_Work item_. Copy each line below that contains "gloves".
Data supplied START
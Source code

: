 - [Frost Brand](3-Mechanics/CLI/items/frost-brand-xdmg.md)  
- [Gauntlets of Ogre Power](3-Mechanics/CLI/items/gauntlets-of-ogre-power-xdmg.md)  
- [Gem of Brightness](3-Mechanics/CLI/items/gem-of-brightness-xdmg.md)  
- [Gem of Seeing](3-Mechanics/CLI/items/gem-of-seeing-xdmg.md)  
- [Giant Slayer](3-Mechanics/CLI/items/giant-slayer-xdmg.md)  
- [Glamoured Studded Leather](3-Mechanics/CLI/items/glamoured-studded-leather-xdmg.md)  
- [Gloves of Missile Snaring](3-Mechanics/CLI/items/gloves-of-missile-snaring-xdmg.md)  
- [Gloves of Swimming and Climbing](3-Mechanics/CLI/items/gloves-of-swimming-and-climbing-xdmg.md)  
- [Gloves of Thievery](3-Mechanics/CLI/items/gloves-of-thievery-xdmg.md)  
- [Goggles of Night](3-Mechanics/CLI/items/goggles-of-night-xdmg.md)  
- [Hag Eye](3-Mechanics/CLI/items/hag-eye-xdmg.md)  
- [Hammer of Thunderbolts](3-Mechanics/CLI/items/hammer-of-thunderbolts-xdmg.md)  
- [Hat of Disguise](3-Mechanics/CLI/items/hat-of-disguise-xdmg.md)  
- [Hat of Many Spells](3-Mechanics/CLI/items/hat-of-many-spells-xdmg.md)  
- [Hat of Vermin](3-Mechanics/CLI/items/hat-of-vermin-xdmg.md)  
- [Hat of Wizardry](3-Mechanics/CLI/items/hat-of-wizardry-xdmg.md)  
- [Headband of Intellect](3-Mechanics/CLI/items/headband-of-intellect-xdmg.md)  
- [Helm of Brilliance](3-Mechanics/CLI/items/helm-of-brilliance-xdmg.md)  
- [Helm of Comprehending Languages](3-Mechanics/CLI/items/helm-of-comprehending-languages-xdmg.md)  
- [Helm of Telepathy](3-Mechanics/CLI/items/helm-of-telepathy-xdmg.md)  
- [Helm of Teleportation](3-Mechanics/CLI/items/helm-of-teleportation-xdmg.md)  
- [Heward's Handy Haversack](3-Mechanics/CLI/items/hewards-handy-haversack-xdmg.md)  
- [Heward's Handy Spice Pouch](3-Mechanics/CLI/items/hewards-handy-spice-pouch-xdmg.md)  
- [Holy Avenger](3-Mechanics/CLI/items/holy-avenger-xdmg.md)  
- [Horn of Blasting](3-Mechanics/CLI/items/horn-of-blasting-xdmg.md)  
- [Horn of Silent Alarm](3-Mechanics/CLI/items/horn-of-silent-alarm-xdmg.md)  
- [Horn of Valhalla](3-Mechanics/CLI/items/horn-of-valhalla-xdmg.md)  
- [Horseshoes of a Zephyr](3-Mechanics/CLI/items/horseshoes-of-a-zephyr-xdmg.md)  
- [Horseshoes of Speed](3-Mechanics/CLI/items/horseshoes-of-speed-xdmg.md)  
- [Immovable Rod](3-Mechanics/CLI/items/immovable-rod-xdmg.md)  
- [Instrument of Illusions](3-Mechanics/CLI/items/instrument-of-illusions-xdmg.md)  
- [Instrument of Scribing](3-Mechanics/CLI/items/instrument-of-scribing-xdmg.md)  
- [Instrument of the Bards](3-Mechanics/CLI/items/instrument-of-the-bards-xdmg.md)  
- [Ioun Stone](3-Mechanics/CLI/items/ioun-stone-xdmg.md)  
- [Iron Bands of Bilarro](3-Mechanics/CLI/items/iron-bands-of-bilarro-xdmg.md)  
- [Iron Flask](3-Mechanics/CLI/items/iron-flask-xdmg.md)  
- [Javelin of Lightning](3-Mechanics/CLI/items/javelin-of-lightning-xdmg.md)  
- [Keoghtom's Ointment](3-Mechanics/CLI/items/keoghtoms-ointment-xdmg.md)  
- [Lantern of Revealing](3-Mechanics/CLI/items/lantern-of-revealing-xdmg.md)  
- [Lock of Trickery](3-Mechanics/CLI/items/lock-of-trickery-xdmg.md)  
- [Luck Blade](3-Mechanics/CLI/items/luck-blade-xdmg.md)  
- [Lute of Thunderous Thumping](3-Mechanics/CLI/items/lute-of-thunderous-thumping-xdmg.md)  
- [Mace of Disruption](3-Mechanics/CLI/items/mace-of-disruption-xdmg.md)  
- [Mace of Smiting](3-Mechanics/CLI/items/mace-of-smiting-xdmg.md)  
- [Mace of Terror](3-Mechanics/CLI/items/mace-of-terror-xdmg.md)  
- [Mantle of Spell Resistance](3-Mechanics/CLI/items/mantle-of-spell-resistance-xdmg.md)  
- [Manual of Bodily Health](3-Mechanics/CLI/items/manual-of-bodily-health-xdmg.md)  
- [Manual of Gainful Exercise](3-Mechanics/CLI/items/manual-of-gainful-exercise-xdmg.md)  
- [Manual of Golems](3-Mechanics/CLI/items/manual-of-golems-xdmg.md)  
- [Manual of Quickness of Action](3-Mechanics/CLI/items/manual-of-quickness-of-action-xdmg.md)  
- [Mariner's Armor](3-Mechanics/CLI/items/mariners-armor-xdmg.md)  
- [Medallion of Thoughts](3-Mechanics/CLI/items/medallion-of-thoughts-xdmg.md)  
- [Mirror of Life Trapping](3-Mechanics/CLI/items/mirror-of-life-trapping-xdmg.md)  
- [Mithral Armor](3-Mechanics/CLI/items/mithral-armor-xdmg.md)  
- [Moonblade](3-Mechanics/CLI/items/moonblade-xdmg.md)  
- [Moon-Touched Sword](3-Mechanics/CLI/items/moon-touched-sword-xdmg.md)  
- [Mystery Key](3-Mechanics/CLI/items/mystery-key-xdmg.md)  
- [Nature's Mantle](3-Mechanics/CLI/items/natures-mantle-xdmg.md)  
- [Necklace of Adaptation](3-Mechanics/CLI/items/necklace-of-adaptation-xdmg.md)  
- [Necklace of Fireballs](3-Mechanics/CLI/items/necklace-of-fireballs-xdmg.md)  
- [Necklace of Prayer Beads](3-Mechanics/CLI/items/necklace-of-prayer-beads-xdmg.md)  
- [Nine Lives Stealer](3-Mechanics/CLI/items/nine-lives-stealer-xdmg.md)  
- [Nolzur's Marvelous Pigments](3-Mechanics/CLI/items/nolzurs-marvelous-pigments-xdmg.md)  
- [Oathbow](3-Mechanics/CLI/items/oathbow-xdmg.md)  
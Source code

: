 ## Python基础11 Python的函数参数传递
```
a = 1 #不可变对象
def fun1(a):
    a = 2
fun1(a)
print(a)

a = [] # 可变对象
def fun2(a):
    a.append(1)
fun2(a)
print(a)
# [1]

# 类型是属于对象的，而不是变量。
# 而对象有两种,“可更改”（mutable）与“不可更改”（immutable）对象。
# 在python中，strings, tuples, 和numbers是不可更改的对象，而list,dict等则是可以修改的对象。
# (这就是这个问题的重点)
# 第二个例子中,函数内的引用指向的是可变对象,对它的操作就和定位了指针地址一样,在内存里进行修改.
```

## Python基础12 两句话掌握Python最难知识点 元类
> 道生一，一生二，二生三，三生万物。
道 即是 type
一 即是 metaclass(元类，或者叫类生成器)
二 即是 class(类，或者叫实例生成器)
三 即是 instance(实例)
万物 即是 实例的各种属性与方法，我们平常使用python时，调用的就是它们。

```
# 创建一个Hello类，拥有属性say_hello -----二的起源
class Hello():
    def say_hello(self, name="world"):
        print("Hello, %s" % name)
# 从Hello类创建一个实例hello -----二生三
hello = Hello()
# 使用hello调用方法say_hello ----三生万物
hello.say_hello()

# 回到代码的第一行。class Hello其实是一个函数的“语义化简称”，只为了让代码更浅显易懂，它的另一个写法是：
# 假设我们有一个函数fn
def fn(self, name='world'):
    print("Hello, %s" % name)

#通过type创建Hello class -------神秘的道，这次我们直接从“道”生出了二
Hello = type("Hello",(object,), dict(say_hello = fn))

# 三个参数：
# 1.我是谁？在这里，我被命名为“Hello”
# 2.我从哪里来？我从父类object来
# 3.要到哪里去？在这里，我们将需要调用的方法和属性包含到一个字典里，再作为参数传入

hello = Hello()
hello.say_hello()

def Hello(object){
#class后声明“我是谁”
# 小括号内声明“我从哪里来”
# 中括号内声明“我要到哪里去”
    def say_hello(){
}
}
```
Data supplied END
_Response area_.
- [Gloves of Missile Snaring](3-Mechanics/CLI/items/gloves-of-missile-snaring-xdmg.md)  
- [Gloves of Swimming and Climbing](3-Mechanics/CLI/items/gloves-of-swimming-and-climbing-xdmg.md)  
- [Gloves of Thievery](3-Mechanics/CLI/items/gloves-of-thievery-xdmg.md)  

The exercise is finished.